En matière de haute technologie je m'interroge souvent sur ces œuvres d'un genre nouveau qui me rappellent plus le Palais de la Découverte de mon enfance qu'un musée d'art moderne. J'ai fini par les affubler du terme d'art forain plutôt que les reléguer à des expériences de sciences physiques. Rien de péjoratif là-dedans, le cinématographe étant lui-même né dans les foires. Je range d'ailleurs nombreux films dans cette catégorie où le monde intérieur de l'artiste est moins essentiel que l'expérience physique vécue par le visiteur ou le spectateur.


Parmi toutes les installations amusantes ou troublantes présentées à la Collégiale Saint-Pierre-Le-Puillier, au Collège Anatole Bailly, au Muséum, au Musée des Beaux-Arts, reprises de l'exposition Exit de Créteil, j'ai été touché par deux d'entre elles exposées au 108 qui abrite Labomedia, organisateur de l'évènement. Ainsi Impacts du Québecois Alexandre Burton réagit à ma présence lorsque je m'approche des plaques de verre derrière lesquelles sont suspendues des bobines de Tesla ; les arcs de lumière qui pourraient zigouiller mon iPhone si je ne l'avais déposé à l'entrée impressionnent les visiteurs qui hésitent à s'approcher ! J'ai toujours adoré les lampes à plasma, mais ici la musique bruitiste me parle autant que les éclairs zébrant l'obscurité.

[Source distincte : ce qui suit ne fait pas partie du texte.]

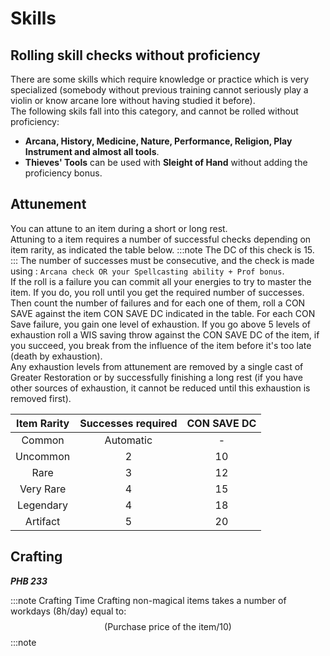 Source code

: 
# Skills

## Rolling skill checks without proficiency 

There are some skills which require knowledge or practice which is very specialized (somebody without previous training cannot seriously play a violin or know arcane lore without having studied it before).  
The following skils fall into this category, and cannot be rolled without proficiency:  
- **Arcana, History, Medicine, Nature, Performance, Religion, Play Instrument and almost all tools**.  
- **Thieves' Tools** can be used with **Sleight of Hand** without adding the proficiency bonus.


## Attunement

You can attune to an item during a short or long rest.  
Attuning to a item requires a number of successful checks depending on item rarity, as indicated the table below. 
:::note
The DC of this check is 15.  
:::
The number of successes must be consecutive, and the check is made using : `Arcana check OR your Spellcasting ability + Prof bonus`.  
If the roll is a failure you can commit all your energies to try to master the item. If you do, you roll until you get the required number of successes. Then count the number of failures and for each one of them, roll a CON SAVE against the item CON SAVE DC indicated in the table. For each CON Save failure, you gain one level of exhaustion. If you go above 5 levels of exhaustion roll a WIS saving throw against the CON SAVE DC of the item, if you succeed, you break from the influence of the item before it's too late (death by exhaustion).  
Any exhaustion levels from attunement are removed by a single cast of Greater Restoration or by successfully finishing a long rest (if you have other sources of exhaustion, it cannot be reduced until this exhaustion is removed first).  


| Item Rarity | Successes required | CON SAVE DC |
|:-----------:|:--------------:|:--------------:|
| Common | Automatic | - |
| Uncommon | 2 | 10 |
| Rare | 3 | 12 |
| Very Rare | 4 | 15 |
| Legendary | 4 | 18 |
| Artifact | 5 | 20 |


## Crafting

***PHB 233***

:::note Crafting Time
Crafting non-magical items takes a number of workdays (8h/day) equal to: 
$$
(\text{Purchase price of the item}/10)
$$
:::note
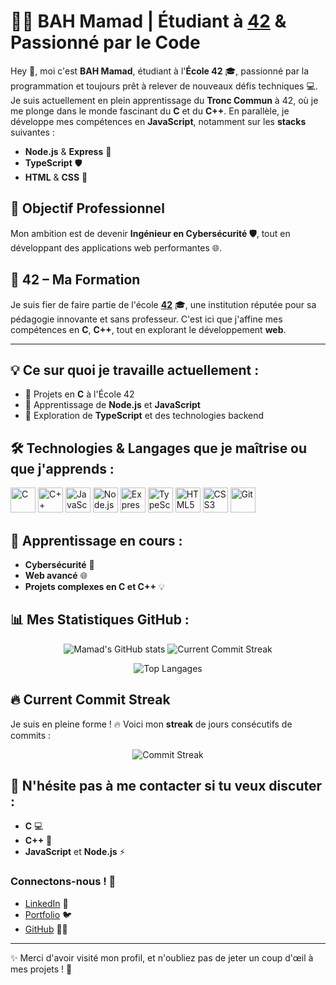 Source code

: # 👨‍💻 BAH Mamad | Étudiant à [**42**](https://www.42.fr/) & Passionné par le Code 

Hey 👋, moi c'est **BAH Mamad**, étudiant à l'**École 42** 🎓, passionné par la programmation et toujours prêt à relever de nouveaux défis techniques 💻. Je suis actuellement en plein apprentissage du **Tronc Commun** à 42, où je me plonge dans le monde fascinant du **C** et du **C++**. En parallèle, je développe mes compétences en **JavaScript**, notamment sur les **stacks** suivantes :

- **Node.js** & **Express** 🚀
- **TypeScript** 🛡️
- **HTML** & **CSS** 🎨

## 💼 Objectif Professionnel
Mon ambition est de devenir **Ingénieur en Cybersécurité 🛡️**, tout en développant des applications web performantes 🌐.

## 🌟 **42** – Ma Formation
Je suis fier de faire partie de l'école **[42](https://www.42.fr/)** 🎓, une institution réputée pour sa pédagogie innovante et sans professeur. C'est ici que j'affine mes compétences en **C**, **C++**, tout en explorant le développement **web**.

---

## 💡 Ce sur quoi je travaille actuellement :
- 🔧 Projets en **C** à l'École 42
- 🌱 Apprentissage de **Node.js** et **JavaScript**
- 🧠 Exploration de **TypeScript** et des technologies backend

## 🛠️ Technologies & Langages que je maîtrise ou que j'apprends :
<p align="left">
  <img src="https://cdn.jsdelivr.net/gh/devicons/devicon/icons/c/c-original.svg" alt="C" width="40" height="40"/> 
  <img src="https://cdn.jsdelivr.net/gh/devicons/devicon/icons/cplusplus/cplusplus-original.svg" alt="C++" width="40" height="40"/> 
  <img src="https://cdn.jsdelivr.net/gh/devicons/devicon/icons/javascript/javascript-original.svg" alt="JavaScript" width="40" height="40"/>
  <img src="https://cdn.jsdelivr.net/gh/devicons/devicon/icons/nodejs/nodejs-original.svg" alt="Node.js" width="40" height="40"/>
  <img src="https://cdn.jsdelivr.net/gh/devicons/devicon/icons/express/express-original.svg" alt="Express" width="40" height="40"/> 
  <img src="https://cdn.jsdelivr.net/gh/devicons/devicon/icons/typescript/typescript-original.svg" alt="TypeScript" width="40" height="40"/> 
  <img src="https://cdn.jsdelivr.net/gh/devicons/devicon/icons/html5/html5-original.svg" alt="HTML5" width="40" height="40"/> 
  <img src="https://cdn.jsdelivr.net/gh/devicons/devicon/icons/css3/css3-original.svg" alt="CSS3" width="40" height="40"/> 
  <img src="https://cdn.jsdelivr.net/gh/devicons/devicon/icons/git/git-original.svg" alt="Git" width="40" height="40"/>
</p>

## 🌱 Apprentissage en cours :
- **Cybersécurité** 🔐
- **Web avancé** 🌐
- **Projets complexes en C et C++** 💡

## 📊 Mes Statistiques GitHub :
<p align="center">
  <img src="https://github-readme-stats.vercel.app/api?username=mbah42&show_icons=true&theme=radical" alt="Mamad's GitHub stats" />
  <img src="https://github-readme-streak-stats.herokuapp.com?user=mbah42&theme=radical&date_format=j%20M%5B%20Y%5D" alt="Current Commit Streak" />
</p>
<p align="center">
  <img src="https://github-readme-stats.vercel.app/api/top-langs/?username=mbah42&layout=compact&theme=radical" alt="Top Langages" />
</p>

## 🔥 Current Commit Streak
Je suis en pleine forme ! 🔥 Voici mon **streak** de jours consécutifs de commits :
<p align="center">
  <img src="https://github-readme-streak-stats.herokuapp.com/?user=mbah42&theme=radical" alt="Commit Streak" />
</p>

## 🤔 N'hésite pas à me contacter si tu veux discuter :
- **C** 💻
- **C++** 🔧
- **JavaScript** et **Node.js** ⚡

### Connectons-nous ! 🤝

- [LinkedIn](https://www.linkedin.com/in/mamadou-bah-047979219/) 🔗
- [Portfolio](https://bahAli21.github.io/BAHMamadou) 🐦
- [GitHub](https://github.com/mbah42) 👨‍💻

---

✨ Merci d'avoir visité mon profil, et n'oubliez pas de jeter un coup d'œil à mes projets ! 🚀


<!---
mbah42/mbah42 is a ✨ special ✨ repository because its `README.md` (this file) appears on your GitHub profile.
You can click the Preview link to take a look at your changes.
--->
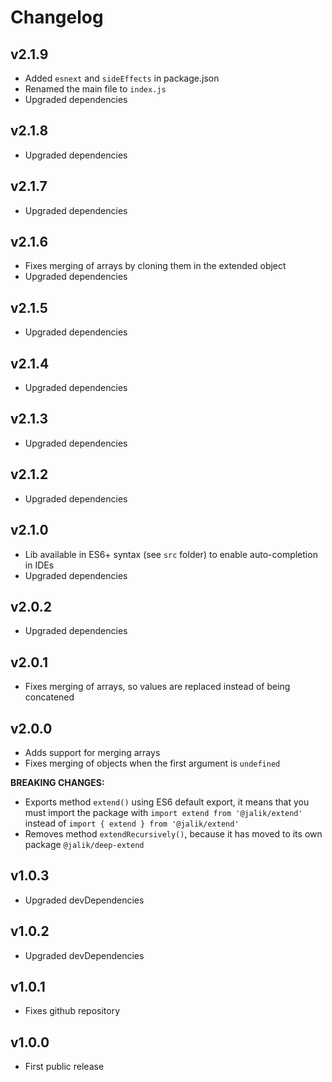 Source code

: # Changelog

## v2.1.9
- Added `esnext` and `sideEffects` in package.json
- Renamed the main file to `index.js`
- Upgraded dependencies

## v2.1.8
- Upgraded dependencies

## v2.1.7
- Upgraded dependencies

## v2.1.6
- Fixes merging of arrays by cloning them in the extended object
- Upgraded dependencies

## v2.1.5
- Upgraded dependencies

## v2.1.4
- Upgraded dependencies

## v2.1.3
- Upgraded dependencies

## v2.1.2
- Upgraded dependencies

## v2.1.0
- Lib available in ES6+ syntax (see `src` folder) to enable auto-completion in IDEs
- Upgraded dependencies

## v2.0.2
- Upgraded dependencies

## v2.0.1
- Fixes merging of arrays, so values are replaced instead of being concatened

## v2.0.0
- Adds support for merging arrays
- Fixes merging of objects when the first argument is `undefined`

**BREAKING CHANGES:**
- Exports method `extend()` using ES6 default export, it means that you must import the package with `import extend from '@jalik/extend'` instead of `import { extend } from '@jalik/extend'`
- Removes method `extendRecursively()`, because it has moved to its own package `@jalik/deep-extend`

## v1.0.3
- Upgraded devDependencies

## v1.0.2
- Upgraded devDependencies

## v1.0.1
- Fixes github repository

## v1.0.0
- First public release
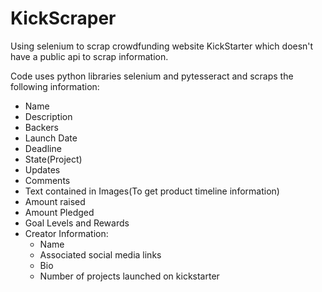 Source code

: # KickScraper
Using selenium to scrap crowdfunding website KickStarter which doesn't have a public api to scrap information.

Code uses python libraries selenium and pytesseract and scraps the following information:
- Name
- Description
- Backers
- Launch Date
- Deadline
- State(Project)
- Updates
- Comments
- Text contained in Images(To get product timeline information)
- Amount raised
- Amount Pledged
- Goal Levels and Rewards
- Creator Information:
  - Name
  - Associated social media links
  - Bio
  - Number of projects launched on kickstarter
  
 
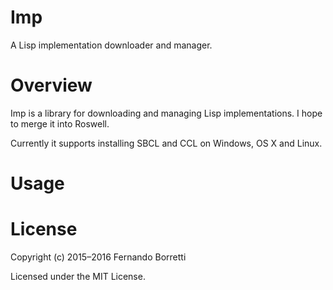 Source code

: # Imp

A Lisp implementation downloader and manager.

# Overview

Imp is a library for downloading and managing Lisp implementations. I hope to
merge it into Roswell.

Currently it supports installing SBCL and CCL on Windows, OS X and Linux.

# Usage

# License

Copyright (c) 2015–2016 Fernando Borretti

Licensed under the MIT License.
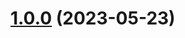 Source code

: # [1.0.0](https://github.com/Palmieri31/Rental-Movie---Node/compare/v1.3.0...v1.0.0) (2023-05-23)



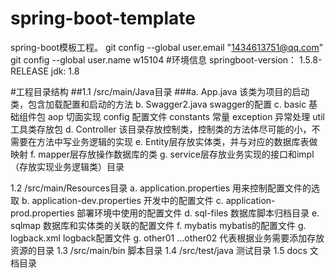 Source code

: # spring-boot-template
spring-boot模板工程。
git config --global user.email "1434613751@qq.com"
git config --global user.name w15104
#环境信息
springboot-version： 1.5.8-RELEASE
jdk: 1.8

#工程目录结构
##1.1	/src/main/Java目录
###a.	App.java 该类为项目的启动类，包含加载配置和启动的方法
b.  Swagger2.java swagger的配置
c.  basic 基础组件包
       aop 切面实现
       config 配置文件
       constants 常量
       exception 异常处理
       util 工具类存放包
d.	Controller 该目录存放控制类，控制类的方法体尽可能的小，不需要在方法中写业务逻辑的实现
e.	Entity层存放实体类，并与对应的数据库表做映射
f.	mapper层存放操作数据库的类
g.	service层存放业务实现的接口和impl（存放实现业务逻辑类）目录

1.2	/src/main/Resources目录
a.	application.properties 用来控制配置文件的选取
b.	application-dev.properties  开发中的配置文件
c.	application-prod.properties  部署环境中使用的配置文件
d.	sql-files 数据库脚本归档目录
e.  sqlmap 数据库和实体类的关联的配置文件 
f.  mybatis mybatis的配置文件
g.  logback.xml logback配置文件
g.	other01 …other02 代表根据业务需要添加存放资源的目录
1.3	/src/main/bin 脚本目录
1.4 /src/test/java 测试目录
1.5 docs 文档目录

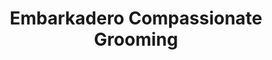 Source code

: ---
title: "Embarkadero Compassionate Grooming"
url: /pleasant-hill/embarkadero-compassionate-grooming/
shop: pet grooming
--- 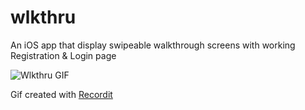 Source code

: # wlkthru
An iOS app that display swipeable walkthrough screens with working Registration &amp; Login page

![Wlkthru GIF](http://g.recordit.co/mHdkmtnkzd.gif)

Gif created with [Recordit](http://recordit.co)
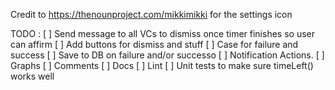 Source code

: Credit to https://thenounproject.com/mikkimikki for the settings icon

TODO :
[ ] Send message to all VCs to dismiss once timer finishes so user can affirm
[ ] Add buttons for dismiss and stuff
[ ] Case for failure and success 
[ ] Save to DB on failure and/or successo
[ ] Notification Actions.
[ ] Graphs
[ ] Comments
[ ] Docs
[ ] Lint
[ ] Unit tests to make sure timeLeft() works well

De même le capharnaüm de The Sandy Effect de l'Irlandais Malachi Farrell produit un tintamarre évoquant le choc suscité par l’ouragan Sandy balayant les rues de New York, grâce à des instruments de musique automatisés. Tambours à billes et à ressorts, claquements de portes et machine à vent tremblent là encore dans l'obscurité marquée d'éclats de lumière rouge ou blafarde. Comme chez Burton l'immersion produit son petit effet me replongeant dans de vieux souvenirs d'enfance qui expliquent mon attirance. Est-ce si différent de la lumière de l'aube ou du crépuscule lorsque nous enjambons la Loire en crue, ou encore le vieux quartier d'Orléans dont le ravalement fait surgir un Moyen-Âge fantasmé ?

lundi 25 novembre 2013

Coucou Bazar, derniers jours


L'exposition de Coucou Bazar de Jean Dubuffet, présentée sous la grande nef du Musée des Arts Décoratifs à Paris, fermera ses portes dimanche prochain.
Des figurants ont enfilé les costumes imaginés par Dubuffet pour le gigantesque tableau animé qu'il composa en 1973. Comme de petits pachydermes, Nini la Minaude, La Simulatrice, Le Grand Malotru ou Le Triomphateur dansent d'un pas sur l'autre devant les figures de bristol d'époxy, de résine stratifiée ou de tartalane amidonnée. Dans les coulisses quantité de dessins, maquettes, costumes et documents audiovisuels accompagnent ce Bal de L’Hourloupe, encore nommé Bal des Leurres. Une salle rassemble les instruments de musique du monde avec lesquels le peintre enregistrait ses improvisations brutes sans connaissance aucune de leurs techniques. Quel ne fut pas mon étonnement lorsque j'entendis en 1970 le disque de La fleur de barbe ! De quoi décomplexer définitivement mes premiers pas de musicien autodidacte... Fâché avec l'institution, Dubuffet avait légué 160 œuvres aux Arts Décos qui est un musée privé. Y présenter Coucou Bazar lui aurait plu. Profitez de l'occasion exceptionnelle de l'admirer et emmenez-y les enfants !

jeudi 21 novembre 2013

Comment lire S.


Fort d'être un livre, S. est d'abord un objet étonnant dont la version sur tablette ôterait le plaisir de le feuilleter comme on tient un trésor entre ses doigts. L'étui recèle le roman Ship of Theseus du mystérieux auteur V.M.Straka. Dans ses marges les annotations des lecteurs qui l'ont emprunté à la Bibliothèque Laguna se sont muées en une conversation qui ajoute un nouveau récit à l'énigme du roman. Des articles de journaux, cartes postales, nappe de restaurant griffonnée, lettres, photographies sont glissés entre les pages. À la dernière se trouve un casseur de code.
Imaginé par le scénariste/réalisateur J. J. Abrams (Armageddon, Mission Impossible 3, Star Trek, Super 8, Star Wars épisode VII, créateur des séries télévisées Alias, Lost et Fringe), mais entièrement écrit par le romancier américain Doug Dorst (Alive in Necropolis, The Surf Guru), S. est un objet ludique, roman à clés dont on ne serait pas surpris qu'il s'agisse du premier mouvement d'une œuvre multimédia avec justement un film à la clé.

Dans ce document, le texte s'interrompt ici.